* Task item
Begin at the line containing "the data set." in the data below and go on through the line containing "## Description", repeating each line exactly; include both ends and no other line.

Top of Task data

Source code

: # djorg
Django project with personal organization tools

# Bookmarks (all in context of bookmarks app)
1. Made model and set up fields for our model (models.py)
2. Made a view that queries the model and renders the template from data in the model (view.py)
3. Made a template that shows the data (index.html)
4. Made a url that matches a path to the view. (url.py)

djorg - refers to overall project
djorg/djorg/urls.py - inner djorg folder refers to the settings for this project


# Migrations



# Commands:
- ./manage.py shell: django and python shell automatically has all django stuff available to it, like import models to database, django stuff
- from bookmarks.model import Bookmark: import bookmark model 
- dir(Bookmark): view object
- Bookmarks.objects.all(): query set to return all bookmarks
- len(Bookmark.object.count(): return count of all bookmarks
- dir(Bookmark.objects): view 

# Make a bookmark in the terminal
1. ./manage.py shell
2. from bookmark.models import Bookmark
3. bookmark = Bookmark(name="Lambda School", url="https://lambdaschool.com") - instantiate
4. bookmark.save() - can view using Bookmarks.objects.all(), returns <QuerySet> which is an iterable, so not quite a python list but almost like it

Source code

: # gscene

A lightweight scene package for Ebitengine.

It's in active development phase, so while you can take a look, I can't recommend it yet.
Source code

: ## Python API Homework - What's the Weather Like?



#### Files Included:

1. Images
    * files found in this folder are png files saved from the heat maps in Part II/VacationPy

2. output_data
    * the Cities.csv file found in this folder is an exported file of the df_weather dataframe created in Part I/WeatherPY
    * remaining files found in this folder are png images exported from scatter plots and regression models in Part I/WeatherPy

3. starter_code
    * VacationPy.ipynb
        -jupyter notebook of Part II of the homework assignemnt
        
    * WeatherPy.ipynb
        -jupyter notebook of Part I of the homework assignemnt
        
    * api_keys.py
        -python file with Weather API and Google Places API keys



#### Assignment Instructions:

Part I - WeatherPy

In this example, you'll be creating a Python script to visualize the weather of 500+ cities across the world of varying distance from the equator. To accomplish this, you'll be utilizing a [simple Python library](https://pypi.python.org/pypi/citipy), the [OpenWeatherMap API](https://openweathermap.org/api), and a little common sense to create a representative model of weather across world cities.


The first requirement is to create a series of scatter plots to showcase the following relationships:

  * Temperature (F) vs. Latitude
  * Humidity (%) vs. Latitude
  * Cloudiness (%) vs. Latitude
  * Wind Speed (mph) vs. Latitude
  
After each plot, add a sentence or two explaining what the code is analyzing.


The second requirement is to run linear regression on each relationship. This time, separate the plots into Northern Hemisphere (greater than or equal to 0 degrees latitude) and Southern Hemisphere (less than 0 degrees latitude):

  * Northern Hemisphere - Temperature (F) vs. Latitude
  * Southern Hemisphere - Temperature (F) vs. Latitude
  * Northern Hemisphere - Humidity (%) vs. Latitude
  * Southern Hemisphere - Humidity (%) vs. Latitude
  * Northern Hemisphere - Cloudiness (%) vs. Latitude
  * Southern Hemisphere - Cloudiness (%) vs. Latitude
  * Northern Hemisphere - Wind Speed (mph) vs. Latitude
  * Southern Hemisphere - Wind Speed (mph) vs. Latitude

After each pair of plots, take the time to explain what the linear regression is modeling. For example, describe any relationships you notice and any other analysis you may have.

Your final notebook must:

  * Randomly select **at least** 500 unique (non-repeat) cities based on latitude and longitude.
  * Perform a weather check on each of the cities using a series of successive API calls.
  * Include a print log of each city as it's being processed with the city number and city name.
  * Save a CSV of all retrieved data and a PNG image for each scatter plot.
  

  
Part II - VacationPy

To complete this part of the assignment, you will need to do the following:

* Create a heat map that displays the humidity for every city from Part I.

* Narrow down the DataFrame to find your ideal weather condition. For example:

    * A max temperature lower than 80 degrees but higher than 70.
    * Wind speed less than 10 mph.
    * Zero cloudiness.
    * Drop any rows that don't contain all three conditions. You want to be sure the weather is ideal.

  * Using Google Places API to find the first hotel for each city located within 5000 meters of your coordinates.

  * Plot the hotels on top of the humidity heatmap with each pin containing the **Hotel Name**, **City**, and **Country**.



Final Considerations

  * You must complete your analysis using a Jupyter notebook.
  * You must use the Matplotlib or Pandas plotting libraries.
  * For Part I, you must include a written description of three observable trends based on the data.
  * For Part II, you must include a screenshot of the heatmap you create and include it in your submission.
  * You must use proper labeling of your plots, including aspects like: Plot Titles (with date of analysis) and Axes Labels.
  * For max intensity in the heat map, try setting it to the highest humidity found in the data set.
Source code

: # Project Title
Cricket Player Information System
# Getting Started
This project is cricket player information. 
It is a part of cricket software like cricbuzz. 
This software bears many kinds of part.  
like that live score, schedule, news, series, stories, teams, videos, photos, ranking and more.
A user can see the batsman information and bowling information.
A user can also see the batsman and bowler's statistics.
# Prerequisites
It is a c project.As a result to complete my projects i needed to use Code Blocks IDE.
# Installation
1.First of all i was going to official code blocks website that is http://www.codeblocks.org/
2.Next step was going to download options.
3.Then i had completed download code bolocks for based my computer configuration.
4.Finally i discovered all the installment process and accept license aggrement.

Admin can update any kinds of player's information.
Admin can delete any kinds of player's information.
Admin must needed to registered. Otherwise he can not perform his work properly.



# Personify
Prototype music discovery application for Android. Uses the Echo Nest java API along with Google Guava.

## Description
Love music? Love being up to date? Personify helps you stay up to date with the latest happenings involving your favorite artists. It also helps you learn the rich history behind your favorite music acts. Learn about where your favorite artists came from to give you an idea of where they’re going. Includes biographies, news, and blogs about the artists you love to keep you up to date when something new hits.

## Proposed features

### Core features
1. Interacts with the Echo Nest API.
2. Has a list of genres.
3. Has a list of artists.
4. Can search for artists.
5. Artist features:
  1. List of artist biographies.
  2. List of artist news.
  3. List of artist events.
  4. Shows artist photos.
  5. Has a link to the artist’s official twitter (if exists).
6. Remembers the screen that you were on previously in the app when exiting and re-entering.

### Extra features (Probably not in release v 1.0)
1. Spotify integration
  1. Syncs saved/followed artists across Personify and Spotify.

Bottom of Task data

* Exercise response
  * For max intensity in the heat map, try setting it to the highest humidity found in the data set.
Source code

: # Project Title
Cricket Player Information System
# Getting Started
This project is cricket player information. 
It is a part of cricket software like cricbuzz. 
This software bears many kinds of part.  
like that live score, schedule, news, series, stories, teams, videos, photos, ranking and more.
A user can see the batsman information and bowling information.
A user can also see the batsman and bowler's statistics.
# Prerequisites
It is a c project.As a result to complete my projects i needed to use Code Blocks IDE.
# Installation
1.First of all i was going to official code blocks website that is http://www.codeblocks.org/
2.Next step was going to download options.
3.Then i had completed download code bolocks for based my computer configuration.
4.Finally i discovered all the installment process and accept license aggrement.

Admin can update any kinds of player's information.
Admin can delete any kinds of player's information.
Admin must needed to registered. Otherwise he can not perform his work properly.



# Personify
Prototype music discovery application for Android. Uses the Echo Nest java API along with Google Guava.

## Description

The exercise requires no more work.